In a series of unflinching vignettes laced with heartbreak and often with humor, Places in the Bone gives an unforgettable account of loss and survival, childhood secrets banished from memory, and the will of language to retrieve the missing parts of oneself and one’s past. Woven together with unmistakable lyricism, Dine’s narrative moves back and forth in time and place -- from the childhood bedroom that fills her with fear, to a hospital room after her surgery for breast cancer, to an adobe hut in a New Mexico artists’ colony where she escapes and finds her voice. 

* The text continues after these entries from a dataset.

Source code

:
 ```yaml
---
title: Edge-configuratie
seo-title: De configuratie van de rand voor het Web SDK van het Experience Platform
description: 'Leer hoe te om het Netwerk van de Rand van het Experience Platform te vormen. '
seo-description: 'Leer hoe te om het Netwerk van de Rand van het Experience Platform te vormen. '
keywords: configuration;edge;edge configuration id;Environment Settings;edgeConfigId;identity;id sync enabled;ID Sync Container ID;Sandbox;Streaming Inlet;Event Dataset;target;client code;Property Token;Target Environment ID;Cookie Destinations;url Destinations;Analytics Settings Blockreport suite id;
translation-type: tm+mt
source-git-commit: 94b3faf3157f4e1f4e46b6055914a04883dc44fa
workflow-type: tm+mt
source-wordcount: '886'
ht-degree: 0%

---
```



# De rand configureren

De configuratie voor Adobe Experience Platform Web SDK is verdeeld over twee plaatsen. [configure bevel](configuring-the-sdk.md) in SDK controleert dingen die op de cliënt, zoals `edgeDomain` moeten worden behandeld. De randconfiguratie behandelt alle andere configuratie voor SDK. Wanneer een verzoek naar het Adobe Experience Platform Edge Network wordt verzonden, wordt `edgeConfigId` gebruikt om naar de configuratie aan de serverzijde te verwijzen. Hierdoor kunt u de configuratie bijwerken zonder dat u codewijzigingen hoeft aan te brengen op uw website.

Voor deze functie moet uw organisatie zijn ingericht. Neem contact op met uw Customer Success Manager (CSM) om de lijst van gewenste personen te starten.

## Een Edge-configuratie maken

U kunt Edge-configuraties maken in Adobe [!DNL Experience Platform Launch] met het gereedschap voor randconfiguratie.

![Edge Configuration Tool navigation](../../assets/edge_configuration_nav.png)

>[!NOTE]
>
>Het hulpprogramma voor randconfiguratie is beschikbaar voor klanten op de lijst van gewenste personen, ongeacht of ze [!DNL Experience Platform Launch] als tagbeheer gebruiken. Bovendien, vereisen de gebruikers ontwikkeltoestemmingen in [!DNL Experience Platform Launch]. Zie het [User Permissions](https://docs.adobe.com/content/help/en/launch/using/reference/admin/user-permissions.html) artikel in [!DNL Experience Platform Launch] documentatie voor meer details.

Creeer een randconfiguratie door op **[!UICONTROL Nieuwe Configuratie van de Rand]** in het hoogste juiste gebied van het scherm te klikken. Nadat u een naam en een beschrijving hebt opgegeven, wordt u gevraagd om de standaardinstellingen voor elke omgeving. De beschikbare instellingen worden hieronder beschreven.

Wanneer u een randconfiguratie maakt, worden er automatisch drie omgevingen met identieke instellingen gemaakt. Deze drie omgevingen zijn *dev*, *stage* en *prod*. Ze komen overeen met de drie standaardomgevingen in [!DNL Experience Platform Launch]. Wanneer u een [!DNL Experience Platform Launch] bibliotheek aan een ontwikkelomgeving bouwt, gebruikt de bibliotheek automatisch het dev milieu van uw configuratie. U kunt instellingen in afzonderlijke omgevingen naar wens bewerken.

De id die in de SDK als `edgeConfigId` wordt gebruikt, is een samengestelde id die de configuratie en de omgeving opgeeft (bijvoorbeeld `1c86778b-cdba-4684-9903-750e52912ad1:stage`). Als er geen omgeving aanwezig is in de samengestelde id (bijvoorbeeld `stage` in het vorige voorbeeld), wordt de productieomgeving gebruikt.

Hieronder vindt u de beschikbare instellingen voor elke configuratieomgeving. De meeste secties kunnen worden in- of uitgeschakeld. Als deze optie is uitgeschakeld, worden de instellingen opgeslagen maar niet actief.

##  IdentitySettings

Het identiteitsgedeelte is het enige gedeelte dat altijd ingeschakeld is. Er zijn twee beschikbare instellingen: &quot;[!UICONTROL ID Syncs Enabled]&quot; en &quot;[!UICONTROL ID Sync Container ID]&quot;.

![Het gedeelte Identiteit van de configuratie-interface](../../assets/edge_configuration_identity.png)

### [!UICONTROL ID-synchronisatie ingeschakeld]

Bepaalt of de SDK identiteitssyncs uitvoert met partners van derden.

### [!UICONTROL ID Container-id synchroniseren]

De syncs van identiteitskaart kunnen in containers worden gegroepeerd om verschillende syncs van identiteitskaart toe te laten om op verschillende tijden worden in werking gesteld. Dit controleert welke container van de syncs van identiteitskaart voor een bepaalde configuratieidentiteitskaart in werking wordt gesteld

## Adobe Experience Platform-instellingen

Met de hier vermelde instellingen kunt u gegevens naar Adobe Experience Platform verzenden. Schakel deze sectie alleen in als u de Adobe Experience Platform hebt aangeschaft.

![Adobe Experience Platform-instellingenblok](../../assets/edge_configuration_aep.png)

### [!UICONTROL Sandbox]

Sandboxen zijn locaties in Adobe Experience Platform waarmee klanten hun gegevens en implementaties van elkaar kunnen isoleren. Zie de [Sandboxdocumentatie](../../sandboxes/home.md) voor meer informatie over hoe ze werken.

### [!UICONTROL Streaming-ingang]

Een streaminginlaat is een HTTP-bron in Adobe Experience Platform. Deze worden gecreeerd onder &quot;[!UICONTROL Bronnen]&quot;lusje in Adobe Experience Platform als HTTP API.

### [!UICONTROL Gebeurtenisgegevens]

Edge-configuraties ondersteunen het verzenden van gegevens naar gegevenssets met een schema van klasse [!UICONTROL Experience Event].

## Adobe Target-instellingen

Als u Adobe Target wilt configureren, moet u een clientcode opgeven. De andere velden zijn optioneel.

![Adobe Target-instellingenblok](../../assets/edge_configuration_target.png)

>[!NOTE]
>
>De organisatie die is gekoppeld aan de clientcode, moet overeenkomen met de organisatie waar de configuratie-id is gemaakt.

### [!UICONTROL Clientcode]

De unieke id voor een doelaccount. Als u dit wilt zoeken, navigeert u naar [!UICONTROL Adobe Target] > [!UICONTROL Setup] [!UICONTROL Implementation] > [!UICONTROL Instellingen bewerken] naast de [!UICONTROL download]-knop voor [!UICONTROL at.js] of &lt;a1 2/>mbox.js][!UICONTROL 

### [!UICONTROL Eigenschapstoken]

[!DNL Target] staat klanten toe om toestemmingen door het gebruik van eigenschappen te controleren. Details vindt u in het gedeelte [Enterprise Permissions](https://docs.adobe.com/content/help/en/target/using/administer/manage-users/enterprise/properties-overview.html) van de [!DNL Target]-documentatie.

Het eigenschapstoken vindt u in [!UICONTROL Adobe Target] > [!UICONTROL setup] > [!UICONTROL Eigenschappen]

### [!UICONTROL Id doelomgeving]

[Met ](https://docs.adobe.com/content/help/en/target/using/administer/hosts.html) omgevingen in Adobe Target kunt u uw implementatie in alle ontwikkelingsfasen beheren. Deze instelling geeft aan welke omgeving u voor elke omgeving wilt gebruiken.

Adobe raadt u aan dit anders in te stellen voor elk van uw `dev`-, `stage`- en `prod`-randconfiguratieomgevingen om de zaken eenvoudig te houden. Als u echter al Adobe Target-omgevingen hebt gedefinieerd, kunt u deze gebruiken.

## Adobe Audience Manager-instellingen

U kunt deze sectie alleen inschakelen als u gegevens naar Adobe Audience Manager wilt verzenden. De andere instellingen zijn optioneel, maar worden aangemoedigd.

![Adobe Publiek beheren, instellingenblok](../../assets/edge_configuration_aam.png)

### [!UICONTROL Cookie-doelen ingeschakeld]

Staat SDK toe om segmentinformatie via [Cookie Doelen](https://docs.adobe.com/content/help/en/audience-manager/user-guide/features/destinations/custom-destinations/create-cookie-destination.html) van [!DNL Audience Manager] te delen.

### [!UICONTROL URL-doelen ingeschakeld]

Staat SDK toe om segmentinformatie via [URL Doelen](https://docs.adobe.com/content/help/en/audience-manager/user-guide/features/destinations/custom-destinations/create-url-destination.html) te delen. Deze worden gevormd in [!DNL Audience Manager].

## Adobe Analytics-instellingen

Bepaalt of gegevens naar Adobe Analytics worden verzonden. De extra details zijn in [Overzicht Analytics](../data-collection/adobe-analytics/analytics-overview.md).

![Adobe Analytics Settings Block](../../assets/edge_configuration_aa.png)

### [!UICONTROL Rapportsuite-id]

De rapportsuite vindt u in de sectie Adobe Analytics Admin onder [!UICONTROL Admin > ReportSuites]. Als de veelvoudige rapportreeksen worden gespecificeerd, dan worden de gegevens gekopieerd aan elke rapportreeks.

This voice, it turns out, is a chorus -- a harmony of cries, both anguished and triumphant. Among them we hear a young girl speak about the abuse by her father; we hear the tormented reflections of a mother who, for several years after a divorce, loses contact with her young son; and we hear the testimony of a cancer survivor. Through it all, we feel the determination, courage, and creativity of a woman who has spent more than two decades confronting her past, her body, and her identity. Despite having struggled with a series of relationships, Dine finds positive influences in her life, including her mentor, Anne Sexton, who recognizes the fire in her words, and Stanley Kunitz, whose indomitable spirit provides enduring inspiration.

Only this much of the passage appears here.